== DATA SHOWN

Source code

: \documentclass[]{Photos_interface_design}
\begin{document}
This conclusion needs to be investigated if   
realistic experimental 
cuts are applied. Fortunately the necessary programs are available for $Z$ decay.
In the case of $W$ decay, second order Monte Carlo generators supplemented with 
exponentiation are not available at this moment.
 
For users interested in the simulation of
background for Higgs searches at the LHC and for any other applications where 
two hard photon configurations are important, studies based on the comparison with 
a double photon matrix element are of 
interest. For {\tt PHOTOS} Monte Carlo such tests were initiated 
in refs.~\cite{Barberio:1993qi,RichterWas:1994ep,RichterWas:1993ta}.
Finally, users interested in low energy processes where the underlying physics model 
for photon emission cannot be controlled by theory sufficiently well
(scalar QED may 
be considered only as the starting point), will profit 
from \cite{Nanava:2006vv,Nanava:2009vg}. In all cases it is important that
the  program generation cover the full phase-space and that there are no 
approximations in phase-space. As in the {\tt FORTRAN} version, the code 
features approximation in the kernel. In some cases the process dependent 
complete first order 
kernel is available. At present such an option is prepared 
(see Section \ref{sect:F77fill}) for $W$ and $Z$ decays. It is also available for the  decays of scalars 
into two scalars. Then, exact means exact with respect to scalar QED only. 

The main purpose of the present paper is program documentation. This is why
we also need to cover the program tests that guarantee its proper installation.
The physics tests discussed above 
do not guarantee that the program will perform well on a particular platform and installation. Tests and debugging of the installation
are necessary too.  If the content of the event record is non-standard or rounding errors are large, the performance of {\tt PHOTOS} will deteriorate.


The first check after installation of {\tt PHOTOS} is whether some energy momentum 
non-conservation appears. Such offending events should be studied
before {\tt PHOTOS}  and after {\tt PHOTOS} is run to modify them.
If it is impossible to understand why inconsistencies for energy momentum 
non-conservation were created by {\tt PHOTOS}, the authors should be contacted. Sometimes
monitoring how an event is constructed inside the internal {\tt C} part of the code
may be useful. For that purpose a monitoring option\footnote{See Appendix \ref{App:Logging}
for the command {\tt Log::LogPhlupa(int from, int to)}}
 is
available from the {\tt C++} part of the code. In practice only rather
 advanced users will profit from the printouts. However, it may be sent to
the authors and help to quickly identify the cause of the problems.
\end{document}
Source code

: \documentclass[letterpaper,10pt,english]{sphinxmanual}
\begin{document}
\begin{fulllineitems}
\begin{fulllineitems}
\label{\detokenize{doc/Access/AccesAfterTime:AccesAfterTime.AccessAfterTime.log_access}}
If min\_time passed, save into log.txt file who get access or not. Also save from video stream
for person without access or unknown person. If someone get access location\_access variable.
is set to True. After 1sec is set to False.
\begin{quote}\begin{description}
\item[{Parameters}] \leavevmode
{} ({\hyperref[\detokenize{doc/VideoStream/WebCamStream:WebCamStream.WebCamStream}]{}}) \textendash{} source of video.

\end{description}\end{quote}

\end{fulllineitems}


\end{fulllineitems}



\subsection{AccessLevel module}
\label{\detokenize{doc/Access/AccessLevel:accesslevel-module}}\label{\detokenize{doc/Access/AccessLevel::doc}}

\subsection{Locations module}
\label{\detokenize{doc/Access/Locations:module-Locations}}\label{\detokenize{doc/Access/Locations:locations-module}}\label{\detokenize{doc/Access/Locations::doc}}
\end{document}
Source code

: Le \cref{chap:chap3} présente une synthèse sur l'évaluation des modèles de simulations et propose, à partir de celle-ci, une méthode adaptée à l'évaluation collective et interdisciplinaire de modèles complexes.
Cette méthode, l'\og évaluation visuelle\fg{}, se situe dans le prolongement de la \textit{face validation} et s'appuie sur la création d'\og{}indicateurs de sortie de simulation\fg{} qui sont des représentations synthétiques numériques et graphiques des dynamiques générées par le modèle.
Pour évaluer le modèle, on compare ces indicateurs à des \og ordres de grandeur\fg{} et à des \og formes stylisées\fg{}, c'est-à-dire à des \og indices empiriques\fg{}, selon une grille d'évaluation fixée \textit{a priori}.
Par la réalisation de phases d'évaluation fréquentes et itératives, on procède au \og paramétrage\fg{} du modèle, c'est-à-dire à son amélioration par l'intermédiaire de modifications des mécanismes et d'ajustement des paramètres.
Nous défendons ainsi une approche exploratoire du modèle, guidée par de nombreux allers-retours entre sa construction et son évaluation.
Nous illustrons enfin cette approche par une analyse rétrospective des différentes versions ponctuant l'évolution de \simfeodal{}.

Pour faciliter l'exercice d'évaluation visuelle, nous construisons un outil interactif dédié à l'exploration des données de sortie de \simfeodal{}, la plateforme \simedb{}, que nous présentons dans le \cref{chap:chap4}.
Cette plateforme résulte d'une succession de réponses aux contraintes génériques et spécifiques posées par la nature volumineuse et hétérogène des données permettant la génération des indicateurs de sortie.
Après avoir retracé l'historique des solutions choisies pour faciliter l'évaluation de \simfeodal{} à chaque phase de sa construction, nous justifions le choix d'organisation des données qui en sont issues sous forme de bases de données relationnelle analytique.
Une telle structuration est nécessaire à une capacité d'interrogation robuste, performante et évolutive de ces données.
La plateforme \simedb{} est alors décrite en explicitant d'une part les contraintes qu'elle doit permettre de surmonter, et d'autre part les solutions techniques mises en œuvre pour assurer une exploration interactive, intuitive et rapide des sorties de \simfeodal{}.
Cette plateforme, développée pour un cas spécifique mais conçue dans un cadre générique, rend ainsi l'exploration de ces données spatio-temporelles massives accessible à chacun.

====
== DATA SHOWN

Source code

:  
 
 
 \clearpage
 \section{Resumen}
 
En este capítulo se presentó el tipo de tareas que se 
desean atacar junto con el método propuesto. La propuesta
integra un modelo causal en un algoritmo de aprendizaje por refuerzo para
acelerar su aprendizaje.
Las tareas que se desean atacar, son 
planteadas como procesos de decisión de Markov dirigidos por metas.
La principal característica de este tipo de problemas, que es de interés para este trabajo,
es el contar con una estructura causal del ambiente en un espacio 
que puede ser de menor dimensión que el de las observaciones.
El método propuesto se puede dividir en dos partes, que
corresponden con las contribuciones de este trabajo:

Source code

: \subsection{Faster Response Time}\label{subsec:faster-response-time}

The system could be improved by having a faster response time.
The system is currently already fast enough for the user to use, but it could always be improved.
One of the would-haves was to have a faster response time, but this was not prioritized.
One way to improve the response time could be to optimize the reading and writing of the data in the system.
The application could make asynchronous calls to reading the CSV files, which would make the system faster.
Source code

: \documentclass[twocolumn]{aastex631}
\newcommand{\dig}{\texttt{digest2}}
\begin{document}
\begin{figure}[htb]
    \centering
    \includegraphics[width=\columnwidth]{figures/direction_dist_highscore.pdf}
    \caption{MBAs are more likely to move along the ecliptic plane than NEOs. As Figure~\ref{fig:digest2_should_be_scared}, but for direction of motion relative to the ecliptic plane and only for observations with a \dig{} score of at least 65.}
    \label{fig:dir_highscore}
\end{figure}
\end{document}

====

**TASK DETAILS:**
Report each line in the entries where the string "cover" occurs.

**EXPECTED ANSWER:**
the  program generation cover the full phase-space and that there are no 
we also need to cover the program tests that guarantee its proper installation.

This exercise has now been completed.